When they came to Florida, Young — the last alphabetically — was first.
Florida's 2010-11 team was senior-laden and expected to challenge for the SEC crown, with Chandler Parsons leading a talented bunch that returned all five starters — Erving Walker, Boynton, Parsons, Alex Tyus, and Vernon Macklin — from 2009-10. That team didn't need much help beyond that starting five, each of whom played at least 24.5 minutes per game, but Young was named a McDonald's All-American in his senior year at Jacksonville's Providence School, and became Florida's first burger boy forward recruit since David Lee in 2001. And off his performance in the dunk contest that happened along with that all-star game, he was expected to contribute extensively as a freshman.
And he did — as a valuable role-playing reserve. Macklin struggled with foul trouble all year, and so Young became a sixth man of sorts, but he played more than 20 minutes just 14 times in Florida's 37 games, starting just twice, and generally being good for a flashy play or two rather than consistency. Things began to click for him late in the year, as he grabbed four or more rebounds in 10 of Florida's final 13 games, but the occasional spectacular play and his obvious athleticism were his calling cards as a freshman.
The most valuable freshman Florida had in 2010-11, for my money, was actually Wilbekin, the only point guard on the team aside from Walker. He played almost as many minutes as Young, getting 17.1 per game to Young's 17.4, and got more publicity than Pat, having foregone his senior year of high school at Gainesville's The Rock School to enroll early at Florida. Young's physique was impressive, even then, and he got his fair share of Dwight Howard comparisons for his flashy blocks and dunks, but Wilbekin's was the more intriguing and rarer storyline.
The rest of Florida's freshmen — Tennessee wing Prather, Floridian (via France and the Ivory Coast) tweener Yeguete, and South Dakota big Cody Larson — struggled to find roles. Prather and Yeguete played capable defense, especially in Florida's press, their quickness and athleticism evident even then, and Yeguete began his reputation as a rebounder by grabbing more than a fifth of the offensive and defensive rebounds available in his limited minutes.

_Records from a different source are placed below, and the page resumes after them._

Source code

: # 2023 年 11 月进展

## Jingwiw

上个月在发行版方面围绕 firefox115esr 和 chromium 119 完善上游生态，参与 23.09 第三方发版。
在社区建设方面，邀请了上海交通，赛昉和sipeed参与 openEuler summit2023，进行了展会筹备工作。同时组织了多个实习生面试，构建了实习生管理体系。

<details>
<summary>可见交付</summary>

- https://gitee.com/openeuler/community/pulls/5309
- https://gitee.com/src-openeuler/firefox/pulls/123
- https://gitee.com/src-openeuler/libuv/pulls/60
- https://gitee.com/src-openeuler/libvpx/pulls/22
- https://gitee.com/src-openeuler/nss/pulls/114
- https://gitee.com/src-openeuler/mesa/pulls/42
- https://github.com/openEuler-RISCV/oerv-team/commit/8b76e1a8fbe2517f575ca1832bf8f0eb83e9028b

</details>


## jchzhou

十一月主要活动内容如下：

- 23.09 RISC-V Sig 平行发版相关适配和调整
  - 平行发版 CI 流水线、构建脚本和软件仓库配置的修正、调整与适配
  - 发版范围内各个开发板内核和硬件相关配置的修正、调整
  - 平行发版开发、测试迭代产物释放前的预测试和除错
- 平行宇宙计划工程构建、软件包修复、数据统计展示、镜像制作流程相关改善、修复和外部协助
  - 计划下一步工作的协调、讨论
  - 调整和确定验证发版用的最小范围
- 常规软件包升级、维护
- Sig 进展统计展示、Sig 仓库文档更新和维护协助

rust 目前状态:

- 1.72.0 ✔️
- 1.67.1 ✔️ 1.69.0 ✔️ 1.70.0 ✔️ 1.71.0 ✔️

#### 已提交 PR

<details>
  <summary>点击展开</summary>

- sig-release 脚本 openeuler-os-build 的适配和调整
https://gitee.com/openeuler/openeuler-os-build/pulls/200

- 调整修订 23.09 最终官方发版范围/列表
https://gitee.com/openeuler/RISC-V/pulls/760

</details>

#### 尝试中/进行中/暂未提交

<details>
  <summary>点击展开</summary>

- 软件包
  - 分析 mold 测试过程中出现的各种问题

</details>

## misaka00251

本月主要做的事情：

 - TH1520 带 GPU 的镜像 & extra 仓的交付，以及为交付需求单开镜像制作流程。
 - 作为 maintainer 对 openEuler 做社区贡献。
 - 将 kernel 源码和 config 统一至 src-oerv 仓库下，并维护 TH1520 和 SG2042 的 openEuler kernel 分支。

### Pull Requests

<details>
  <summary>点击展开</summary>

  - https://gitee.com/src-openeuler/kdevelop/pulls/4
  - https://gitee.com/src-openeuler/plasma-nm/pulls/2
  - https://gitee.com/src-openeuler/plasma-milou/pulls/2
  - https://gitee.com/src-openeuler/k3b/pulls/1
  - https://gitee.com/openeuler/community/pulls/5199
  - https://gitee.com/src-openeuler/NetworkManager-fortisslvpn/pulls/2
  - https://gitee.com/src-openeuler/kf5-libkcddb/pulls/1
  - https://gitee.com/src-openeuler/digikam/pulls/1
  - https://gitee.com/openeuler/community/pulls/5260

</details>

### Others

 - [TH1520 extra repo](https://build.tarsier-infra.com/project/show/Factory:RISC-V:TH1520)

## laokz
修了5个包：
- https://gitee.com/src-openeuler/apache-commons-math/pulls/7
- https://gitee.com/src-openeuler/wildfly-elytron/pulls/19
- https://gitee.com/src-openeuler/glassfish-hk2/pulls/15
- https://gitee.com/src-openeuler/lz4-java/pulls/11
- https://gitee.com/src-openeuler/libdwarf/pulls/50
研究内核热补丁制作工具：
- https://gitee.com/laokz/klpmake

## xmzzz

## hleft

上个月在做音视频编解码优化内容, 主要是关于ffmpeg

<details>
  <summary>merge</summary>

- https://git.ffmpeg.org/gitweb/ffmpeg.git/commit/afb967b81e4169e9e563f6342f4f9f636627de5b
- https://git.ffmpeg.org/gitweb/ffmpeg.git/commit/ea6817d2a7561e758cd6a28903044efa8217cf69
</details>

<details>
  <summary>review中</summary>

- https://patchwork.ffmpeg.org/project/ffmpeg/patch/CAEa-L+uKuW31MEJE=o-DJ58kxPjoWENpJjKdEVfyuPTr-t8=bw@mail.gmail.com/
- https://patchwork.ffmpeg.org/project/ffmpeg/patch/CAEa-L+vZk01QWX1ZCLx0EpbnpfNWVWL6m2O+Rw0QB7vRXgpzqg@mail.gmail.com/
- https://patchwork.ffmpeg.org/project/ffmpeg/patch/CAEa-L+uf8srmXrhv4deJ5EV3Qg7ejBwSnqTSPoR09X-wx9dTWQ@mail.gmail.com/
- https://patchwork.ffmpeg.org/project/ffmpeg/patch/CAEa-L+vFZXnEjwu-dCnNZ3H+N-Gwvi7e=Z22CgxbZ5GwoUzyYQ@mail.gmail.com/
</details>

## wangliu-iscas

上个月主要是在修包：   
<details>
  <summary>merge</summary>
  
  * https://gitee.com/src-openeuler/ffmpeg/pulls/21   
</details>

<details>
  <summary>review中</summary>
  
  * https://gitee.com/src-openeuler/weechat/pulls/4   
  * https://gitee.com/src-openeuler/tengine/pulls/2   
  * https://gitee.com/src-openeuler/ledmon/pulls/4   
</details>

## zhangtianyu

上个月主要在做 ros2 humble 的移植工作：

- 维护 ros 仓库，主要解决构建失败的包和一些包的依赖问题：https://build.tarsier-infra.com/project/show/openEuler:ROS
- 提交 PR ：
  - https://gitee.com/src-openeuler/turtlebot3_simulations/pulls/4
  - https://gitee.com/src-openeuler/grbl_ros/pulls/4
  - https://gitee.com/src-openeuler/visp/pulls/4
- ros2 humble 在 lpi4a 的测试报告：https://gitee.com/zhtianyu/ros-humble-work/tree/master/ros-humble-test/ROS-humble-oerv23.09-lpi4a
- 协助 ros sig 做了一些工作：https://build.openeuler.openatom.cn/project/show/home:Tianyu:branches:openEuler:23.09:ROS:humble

But neither showed much offensive game, with Prather making just four of 15 threes and turning the ball over on an incredible 35 percent of his possessions on the floor, and Yeguete shooting just 40 percent on the year, with similar turnover woes. Larson redshirted, effectively becoming a member of Florida's 2011 recruiting class, as Macklin, Tyus, Young, and Murphy sopped up the minutes available at forward.
Florida won the SEC's regular-season title and made the Elite Eight that year, but it got little from its freshmen in March. Young scored six and eight points, respectively, in Florida's first two NCAA Tournament games, but had just two points in both its Sweet Sixteen win and Elite Eight loss; Wilbekin played extensively in March, but missed all nine of his Tournament shots; Yeguete only played in three of Florida's four NCAA Tournament games; Prather played in just one.
There was promise in that 2010 class, sure, but it seemed tied mostly to Young's development, especially heading into his sophomore year. He would be Florida's frontcourt fixture with Macklin and Tyus off to start professional careers, and he told us about his development goals on Twitter in May 2011, which included being "a double-double machine."
That worked out — Young had double-doubles in Florida's first two games in 2011-12, and four of the Gators' first nine — until it didn't, as foul trouble, fatigue, and nagging injuries sapped his effectiveness late in the season. Young had a strong campaign overall, with 10.2 points (on a very efficient 61.8 percent from the field) and 6.4 rebounds per game, but took his fair share of public criticism from fans for being "soft" then — and the label would stick — but he got similar subliminal criticism from Donovan, who noted on multiple occasions how Young needed to play through fatigue and injury and give consistent effort.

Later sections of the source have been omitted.